What is required
Write out nothing but the lines from the first line of the entries below through the line with "Kinematic Chain Simulator"; no pictures go in.

━━━ Exercise material

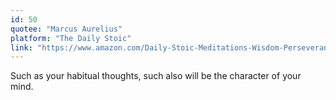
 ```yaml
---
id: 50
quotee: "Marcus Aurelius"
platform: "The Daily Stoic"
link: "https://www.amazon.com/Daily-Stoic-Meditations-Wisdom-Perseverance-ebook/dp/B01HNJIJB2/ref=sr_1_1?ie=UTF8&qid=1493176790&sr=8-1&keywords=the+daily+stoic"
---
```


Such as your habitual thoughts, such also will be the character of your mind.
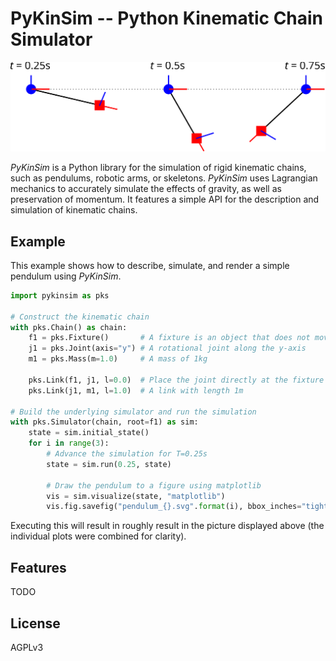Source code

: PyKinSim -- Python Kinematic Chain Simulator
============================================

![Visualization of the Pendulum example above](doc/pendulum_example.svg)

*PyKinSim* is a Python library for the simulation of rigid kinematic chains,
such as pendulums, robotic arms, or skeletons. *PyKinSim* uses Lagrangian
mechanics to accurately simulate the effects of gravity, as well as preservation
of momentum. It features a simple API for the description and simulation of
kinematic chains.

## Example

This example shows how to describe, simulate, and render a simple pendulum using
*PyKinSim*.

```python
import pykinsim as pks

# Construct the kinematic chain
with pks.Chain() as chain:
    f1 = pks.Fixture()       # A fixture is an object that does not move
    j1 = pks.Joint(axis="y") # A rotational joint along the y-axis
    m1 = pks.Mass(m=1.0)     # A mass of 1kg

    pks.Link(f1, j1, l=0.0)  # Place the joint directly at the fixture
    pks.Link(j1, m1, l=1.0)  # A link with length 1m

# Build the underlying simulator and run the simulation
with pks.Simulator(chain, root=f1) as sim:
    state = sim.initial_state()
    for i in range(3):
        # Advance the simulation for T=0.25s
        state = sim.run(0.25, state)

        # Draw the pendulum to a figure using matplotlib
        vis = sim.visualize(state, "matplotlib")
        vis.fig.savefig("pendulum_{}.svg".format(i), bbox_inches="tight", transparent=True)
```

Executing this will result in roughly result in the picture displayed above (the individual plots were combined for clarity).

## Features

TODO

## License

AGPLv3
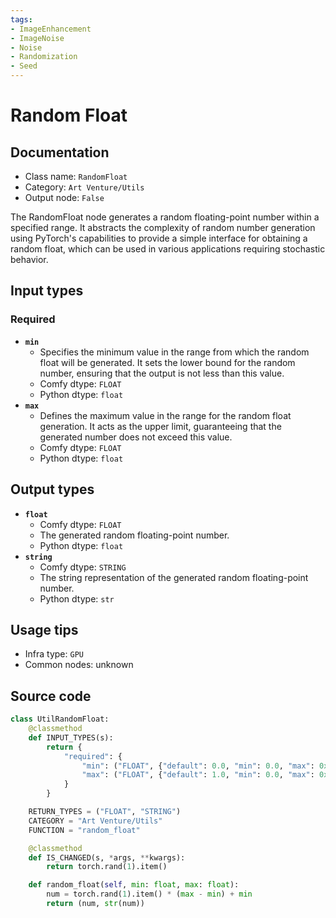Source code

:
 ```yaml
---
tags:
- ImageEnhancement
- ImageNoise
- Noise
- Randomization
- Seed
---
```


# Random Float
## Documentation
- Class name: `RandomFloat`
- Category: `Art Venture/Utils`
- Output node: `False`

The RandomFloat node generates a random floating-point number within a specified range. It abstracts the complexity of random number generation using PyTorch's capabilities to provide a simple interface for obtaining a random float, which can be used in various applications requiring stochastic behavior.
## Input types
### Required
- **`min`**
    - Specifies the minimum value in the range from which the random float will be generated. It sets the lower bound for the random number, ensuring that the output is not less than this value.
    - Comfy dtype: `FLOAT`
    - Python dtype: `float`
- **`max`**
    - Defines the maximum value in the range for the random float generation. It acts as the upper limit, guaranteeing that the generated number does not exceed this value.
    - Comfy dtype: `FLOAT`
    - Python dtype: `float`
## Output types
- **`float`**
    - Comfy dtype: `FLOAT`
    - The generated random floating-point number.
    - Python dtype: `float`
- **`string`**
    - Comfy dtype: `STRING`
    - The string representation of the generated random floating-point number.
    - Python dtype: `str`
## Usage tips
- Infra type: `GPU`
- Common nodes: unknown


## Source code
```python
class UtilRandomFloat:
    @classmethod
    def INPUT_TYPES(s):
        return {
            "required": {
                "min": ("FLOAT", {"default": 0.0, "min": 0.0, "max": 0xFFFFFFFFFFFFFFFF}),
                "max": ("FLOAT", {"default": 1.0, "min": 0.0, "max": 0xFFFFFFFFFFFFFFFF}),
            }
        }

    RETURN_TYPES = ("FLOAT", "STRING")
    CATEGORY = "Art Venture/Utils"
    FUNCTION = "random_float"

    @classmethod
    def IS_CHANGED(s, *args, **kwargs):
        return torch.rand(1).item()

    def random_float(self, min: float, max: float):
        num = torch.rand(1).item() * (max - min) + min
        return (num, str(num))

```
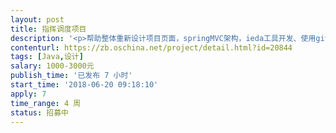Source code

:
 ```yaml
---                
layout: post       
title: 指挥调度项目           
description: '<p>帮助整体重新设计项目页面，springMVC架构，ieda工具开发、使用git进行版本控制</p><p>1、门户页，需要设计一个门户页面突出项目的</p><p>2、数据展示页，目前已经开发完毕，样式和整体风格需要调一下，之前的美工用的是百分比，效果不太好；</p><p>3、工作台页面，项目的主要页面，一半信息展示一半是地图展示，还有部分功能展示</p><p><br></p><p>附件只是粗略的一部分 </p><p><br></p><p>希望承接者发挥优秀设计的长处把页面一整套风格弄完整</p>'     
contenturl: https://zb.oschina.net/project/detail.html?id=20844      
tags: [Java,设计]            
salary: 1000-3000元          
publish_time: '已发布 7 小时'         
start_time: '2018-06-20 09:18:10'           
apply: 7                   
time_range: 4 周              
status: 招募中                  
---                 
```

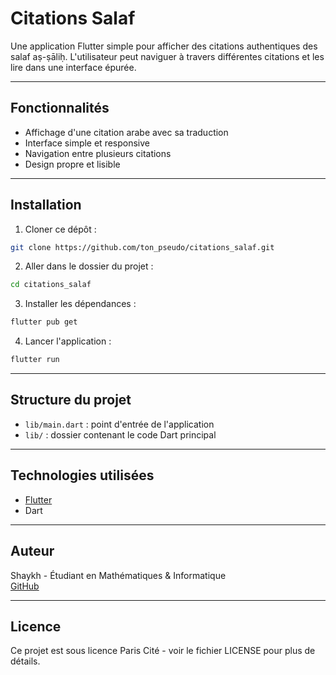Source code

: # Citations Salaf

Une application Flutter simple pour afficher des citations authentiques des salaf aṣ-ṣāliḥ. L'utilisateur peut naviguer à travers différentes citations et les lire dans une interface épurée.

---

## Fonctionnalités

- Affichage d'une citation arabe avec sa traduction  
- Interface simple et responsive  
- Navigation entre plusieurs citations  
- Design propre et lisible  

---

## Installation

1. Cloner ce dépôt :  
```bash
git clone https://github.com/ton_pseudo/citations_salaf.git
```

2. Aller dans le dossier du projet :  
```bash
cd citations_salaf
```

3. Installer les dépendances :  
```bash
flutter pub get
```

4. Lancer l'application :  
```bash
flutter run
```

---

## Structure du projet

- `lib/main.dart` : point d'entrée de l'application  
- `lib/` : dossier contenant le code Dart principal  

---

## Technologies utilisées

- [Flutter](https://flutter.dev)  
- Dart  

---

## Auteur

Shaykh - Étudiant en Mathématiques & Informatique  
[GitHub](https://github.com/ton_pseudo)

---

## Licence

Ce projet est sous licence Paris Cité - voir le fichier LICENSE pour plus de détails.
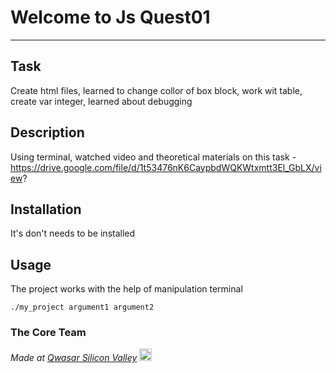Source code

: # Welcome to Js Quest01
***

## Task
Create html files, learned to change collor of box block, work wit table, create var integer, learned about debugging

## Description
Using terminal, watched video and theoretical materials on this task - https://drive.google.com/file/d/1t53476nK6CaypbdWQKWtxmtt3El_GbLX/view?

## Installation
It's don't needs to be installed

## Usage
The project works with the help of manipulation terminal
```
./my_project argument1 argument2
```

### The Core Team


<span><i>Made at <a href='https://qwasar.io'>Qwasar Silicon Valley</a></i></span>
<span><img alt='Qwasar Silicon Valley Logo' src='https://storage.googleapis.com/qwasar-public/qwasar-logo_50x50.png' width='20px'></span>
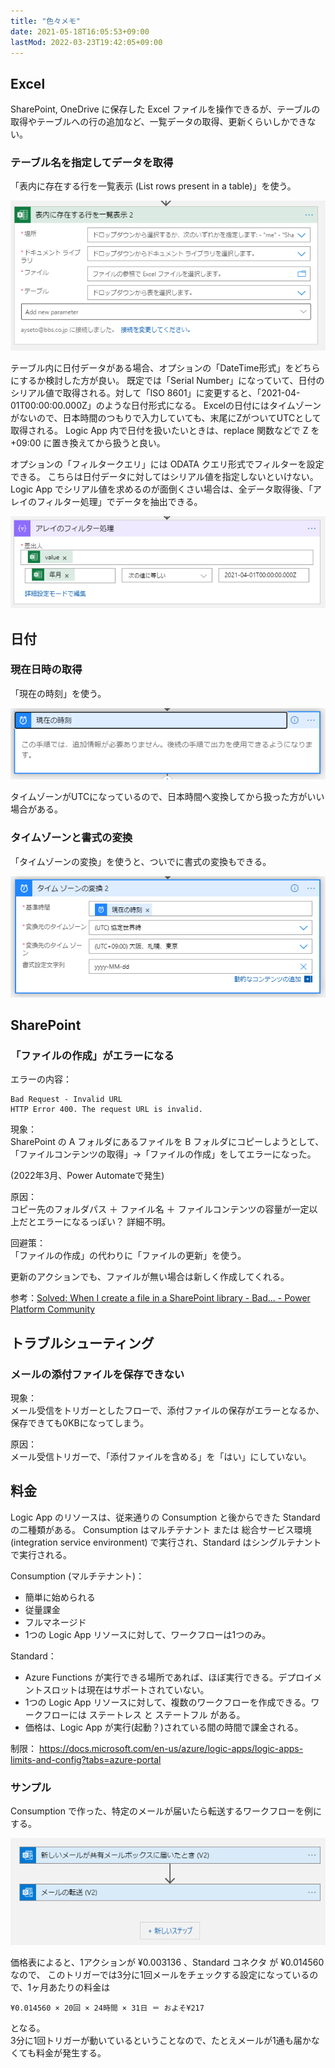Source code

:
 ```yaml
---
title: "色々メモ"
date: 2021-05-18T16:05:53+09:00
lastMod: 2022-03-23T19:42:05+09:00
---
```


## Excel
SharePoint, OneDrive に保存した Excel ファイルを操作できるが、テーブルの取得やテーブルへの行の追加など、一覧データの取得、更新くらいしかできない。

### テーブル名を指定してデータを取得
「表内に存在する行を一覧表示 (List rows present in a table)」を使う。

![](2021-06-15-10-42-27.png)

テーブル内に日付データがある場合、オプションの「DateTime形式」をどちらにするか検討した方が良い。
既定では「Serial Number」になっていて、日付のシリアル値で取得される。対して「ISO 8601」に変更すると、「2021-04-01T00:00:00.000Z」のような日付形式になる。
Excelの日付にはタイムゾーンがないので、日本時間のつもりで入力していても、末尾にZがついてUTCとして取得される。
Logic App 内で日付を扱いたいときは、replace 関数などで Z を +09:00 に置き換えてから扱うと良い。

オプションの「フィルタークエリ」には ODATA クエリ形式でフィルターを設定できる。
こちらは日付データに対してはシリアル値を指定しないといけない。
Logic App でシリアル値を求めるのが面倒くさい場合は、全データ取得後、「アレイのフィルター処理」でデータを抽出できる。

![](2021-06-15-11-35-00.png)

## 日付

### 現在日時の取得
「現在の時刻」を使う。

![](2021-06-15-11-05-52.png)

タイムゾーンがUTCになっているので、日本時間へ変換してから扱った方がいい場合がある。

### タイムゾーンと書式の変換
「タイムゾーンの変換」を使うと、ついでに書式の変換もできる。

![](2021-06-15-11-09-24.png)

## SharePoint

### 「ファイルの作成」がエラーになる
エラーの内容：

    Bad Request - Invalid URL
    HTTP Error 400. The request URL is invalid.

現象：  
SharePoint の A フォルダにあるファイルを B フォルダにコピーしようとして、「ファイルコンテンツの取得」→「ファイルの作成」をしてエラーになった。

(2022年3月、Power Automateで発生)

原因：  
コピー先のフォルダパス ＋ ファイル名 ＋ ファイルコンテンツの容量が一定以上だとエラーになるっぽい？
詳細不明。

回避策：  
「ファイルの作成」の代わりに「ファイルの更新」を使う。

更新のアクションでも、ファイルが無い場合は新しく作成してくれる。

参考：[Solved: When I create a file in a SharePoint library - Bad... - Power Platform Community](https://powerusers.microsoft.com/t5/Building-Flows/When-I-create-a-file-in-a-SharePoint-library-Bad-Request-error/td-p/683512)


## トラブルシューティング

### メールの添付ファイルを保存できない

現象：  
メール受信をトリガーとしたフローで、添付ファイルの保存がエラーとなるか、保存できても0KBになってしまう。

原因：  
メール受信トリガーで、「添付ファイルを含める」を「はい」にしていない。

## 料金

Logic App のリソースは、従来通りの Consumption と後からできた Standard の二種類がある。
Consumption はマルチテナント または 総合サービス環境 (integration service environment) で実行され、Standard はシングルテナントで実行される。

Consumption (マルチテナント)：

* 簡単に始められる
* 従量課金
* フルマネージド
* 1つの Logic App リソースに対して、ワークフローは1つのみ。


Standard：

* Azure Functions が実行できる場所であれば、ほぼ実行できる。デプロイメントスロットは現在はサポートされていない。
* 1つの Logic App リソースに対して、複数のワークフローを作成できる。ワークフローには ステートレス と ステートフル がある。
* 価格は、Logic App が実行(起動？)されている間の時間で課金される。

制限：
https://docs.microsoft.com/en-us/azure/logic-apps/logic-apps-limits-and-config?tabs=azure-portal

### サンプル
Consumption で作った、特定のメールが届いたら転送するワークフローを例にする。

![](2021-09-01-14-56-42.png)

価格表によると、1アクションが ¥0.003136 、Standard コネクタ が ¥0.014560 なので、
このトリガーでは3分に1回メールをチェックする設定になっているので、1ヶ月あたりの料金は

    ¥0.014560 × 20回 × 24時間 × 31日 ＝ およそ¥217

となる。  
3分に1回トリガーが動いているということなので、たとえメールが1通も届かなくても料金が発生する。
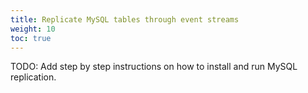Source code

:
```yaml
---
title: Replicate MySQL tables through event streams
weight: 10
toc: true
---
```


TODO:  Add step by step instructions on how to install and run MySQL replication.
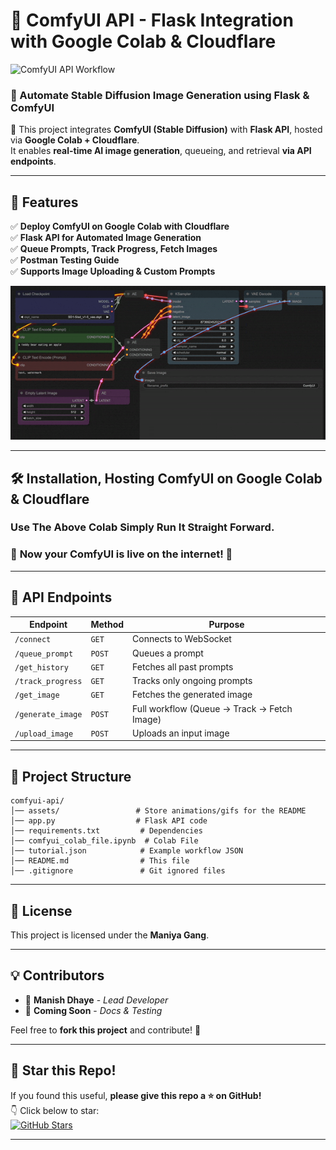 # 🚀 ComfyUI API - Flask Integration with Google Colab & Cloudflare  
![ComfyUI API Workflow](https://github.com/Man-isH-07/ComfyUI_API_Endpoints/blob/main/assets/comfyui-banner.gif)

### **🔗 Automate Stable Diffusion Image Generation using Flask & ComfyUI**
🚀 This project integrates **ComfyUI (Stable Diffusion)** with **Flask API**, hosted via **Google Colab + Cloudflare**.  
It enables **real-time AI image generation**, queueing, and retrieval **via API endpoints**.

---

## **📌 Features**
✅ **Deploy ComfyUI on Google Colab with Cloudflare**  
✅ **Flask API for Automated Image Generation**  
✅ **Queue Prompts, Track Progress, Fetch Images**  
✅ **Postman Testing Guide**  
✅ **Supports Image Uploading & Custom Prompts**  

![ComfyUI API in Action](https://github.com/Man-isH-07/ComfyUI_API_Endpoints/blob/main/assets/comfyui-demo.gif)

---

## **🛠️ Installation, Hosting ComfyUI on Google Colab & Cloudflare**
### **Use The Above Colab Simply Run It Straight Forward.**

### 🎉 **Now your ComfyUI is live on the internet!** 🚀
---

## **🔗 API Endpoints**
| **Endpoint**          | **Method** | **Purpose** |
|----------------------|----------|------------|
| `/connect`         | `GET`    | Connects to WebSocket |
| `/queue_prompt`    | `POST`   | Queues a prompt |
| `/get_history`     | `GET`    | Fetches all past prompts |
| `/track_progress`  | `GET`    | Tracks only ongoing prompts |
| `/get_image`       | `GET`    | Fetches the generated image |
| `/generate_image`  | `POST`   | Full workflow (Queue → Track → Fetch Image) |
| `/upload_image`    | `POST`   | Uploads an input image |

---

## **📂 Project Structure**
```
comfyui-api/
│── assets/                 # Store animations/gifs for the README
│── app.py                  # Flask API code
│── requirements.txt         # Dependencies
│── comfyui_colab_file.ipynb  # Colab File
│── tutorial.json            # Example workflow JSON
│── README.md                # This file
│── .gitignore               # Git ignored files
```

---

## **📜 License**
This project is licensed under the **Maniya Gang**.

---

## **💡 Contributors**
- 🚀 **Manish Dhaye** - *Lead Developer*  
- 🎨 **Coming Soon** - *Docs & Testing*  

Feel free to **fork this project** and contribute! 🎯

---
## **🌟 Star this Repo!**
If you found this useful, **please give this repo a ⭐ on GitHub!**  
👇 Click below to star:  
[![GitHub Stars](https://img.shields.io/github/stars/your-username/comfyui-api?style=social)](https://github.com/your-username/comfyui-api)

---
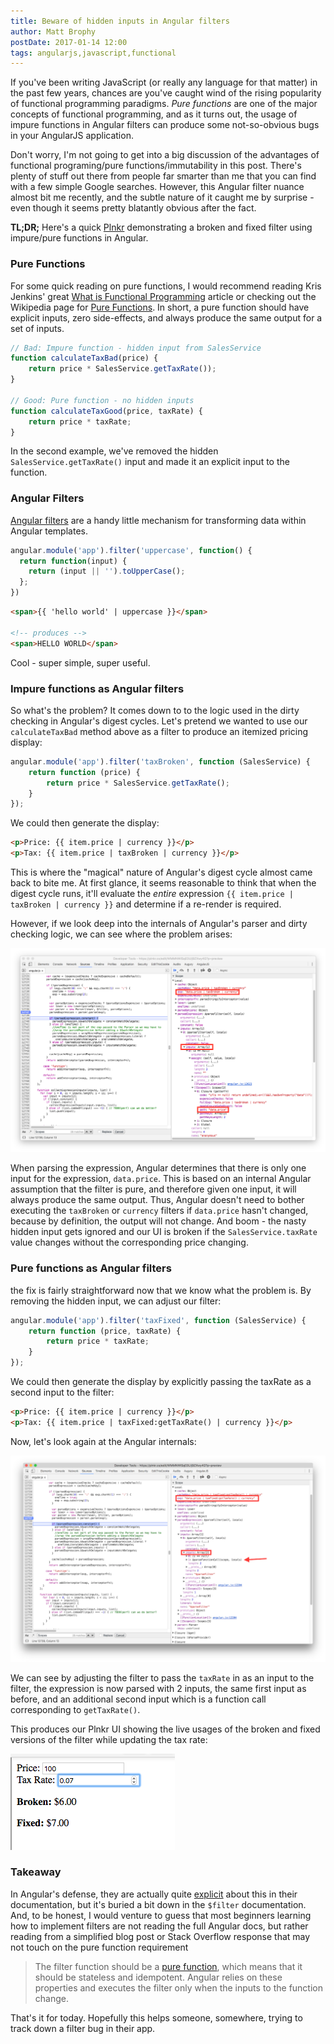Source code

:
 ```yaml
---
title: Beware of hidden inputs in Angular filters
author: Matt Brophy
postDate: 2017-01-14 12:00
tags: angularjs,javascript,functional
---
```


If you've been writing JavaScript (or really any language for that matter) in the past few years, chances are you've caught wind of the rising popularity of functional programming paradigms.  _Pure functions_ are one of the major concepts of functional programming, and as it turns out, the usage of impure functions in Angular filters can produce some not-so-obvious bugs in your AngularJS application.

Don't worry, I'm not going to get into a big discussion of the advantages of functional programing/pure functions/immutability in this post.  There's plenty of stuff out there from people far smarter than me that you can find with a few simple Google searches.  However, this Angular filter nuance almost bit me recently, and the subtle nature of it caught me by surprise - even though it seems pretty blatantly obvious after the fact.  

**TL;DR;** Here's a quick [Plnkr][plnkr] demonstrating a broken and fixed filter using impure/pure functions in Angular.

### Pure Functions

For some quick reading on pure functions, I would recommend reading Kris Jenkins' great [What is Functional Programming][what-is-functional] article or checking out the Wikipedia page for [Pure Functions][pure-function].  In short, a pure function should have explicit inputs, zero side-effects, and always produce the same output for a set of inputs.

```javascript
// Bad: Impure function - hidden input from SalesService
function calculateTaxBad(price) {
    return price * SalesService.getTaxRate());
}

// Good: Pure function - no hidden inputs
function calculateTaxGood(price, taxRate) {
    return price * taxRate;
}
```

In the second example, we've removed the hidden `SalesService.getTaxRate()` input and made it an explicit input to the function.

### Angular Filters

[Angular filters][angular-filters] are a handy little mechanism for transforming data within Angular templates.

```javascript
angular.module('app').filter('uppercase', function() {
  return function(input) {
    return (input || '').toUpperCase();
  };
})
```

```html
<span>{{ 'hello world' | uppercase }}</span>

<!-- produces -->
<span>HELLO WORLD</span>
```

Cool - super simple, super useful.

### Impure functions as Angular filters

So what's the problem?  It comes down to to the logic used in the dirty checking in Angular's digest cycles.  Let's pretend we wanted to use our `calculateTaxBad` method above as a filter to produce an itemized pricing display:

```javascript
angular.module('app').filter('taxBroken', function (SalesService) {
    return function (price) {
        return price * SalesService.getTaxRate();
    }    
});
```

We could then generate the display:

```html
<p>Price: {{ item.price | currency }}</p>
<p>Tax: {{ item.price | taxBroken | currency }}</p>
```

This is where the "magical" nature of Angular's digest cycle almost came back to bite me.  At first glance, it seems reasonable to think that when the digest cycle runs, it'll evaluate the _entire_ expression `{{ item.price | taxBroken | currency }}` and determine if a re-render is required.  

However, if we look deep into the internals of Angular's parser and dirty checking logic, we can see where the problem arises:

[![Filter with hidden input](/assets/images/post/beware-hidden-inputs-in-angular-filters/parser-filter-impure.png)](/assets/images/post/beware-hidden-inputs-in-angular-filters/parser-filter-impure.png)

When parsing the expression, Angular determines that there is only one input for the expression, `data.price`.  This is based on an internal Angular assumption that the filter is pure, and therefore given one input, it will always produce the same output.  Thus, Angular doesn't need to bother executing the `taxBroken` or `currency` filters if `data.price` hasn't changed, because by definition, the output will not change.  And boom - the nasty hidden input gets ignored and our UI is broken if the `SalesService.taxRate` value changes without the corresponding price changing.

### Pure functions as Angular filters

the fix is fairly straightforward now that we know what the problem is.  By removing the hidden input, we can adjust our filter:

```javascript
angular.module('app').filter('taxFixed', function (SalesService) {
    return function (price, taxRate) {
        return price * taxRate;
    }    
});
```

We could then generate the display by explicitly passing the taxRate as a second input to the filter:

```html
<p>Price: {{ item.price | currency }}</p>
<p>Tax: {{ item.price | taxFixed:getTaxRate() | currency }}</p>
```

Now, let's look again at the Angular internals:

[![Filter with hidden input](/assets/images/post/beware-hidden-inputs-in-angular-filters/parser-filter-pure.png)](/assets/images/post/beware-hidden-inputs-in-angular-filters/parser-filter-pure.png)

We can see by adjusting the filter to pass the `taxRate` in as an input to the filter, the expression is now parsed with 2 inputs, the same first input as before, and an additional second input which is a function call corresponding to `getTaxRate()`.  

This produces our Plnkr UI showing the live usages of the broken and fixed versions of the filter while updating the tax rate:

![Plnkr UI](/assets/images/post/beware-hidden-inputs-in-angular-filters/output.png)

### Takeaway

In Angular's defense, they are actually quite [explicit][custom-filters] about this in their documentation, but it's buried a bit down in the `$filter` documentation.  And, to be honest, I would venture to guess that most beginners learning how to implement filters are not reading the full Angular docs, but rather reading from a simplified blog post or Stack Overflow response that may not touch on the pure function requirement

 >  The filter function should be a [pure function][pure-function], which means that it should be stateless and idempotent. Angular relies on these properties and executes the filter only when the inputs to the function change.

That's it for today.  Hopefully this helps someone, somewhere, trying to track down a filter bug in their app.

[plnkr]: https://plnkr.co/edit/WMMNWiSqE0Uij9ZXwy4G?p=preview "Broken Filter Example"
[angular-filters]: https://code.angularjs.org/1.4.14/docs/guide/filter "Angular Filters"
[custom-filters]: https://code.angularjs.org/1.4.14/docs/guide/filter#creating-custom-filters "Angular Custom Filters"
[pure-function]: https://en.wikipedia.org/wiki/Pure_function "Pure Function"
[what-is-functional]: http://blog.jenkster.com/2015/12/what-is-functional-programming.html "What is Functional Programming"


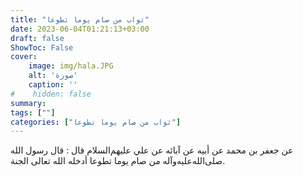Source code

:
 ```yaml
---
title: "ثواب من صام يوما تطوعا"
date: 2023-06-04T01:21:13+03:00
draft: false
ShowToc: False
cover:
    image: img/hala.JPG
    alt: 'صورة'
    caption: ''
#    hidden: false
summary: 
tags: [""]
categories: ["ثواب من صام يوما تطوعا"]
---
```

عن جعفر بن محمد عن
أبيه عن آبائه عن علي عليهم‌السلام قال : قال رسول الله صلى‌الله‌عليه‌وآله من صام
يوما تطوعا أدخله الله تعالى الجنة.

━━━━━━

Exercise response
 ```yaml
---
id: 50
quotee: "Marcus Aurelius"
platform: "The Daily Stoic"
link: "https://www.amazon.com/Daily-Stoic-Meditations-Wisdom-Perseverance-ebook/dp/B01HNJIJB2/ref=sr_1_1?ie=UTF8&qid=1493176790&sr=8-1&keywords=the+daily+stoic"
---
```


Such as your habitual thoughts, such also will be the character of your mind.
Source code

: PyKinSim -- Python Kinematic Chain Simulator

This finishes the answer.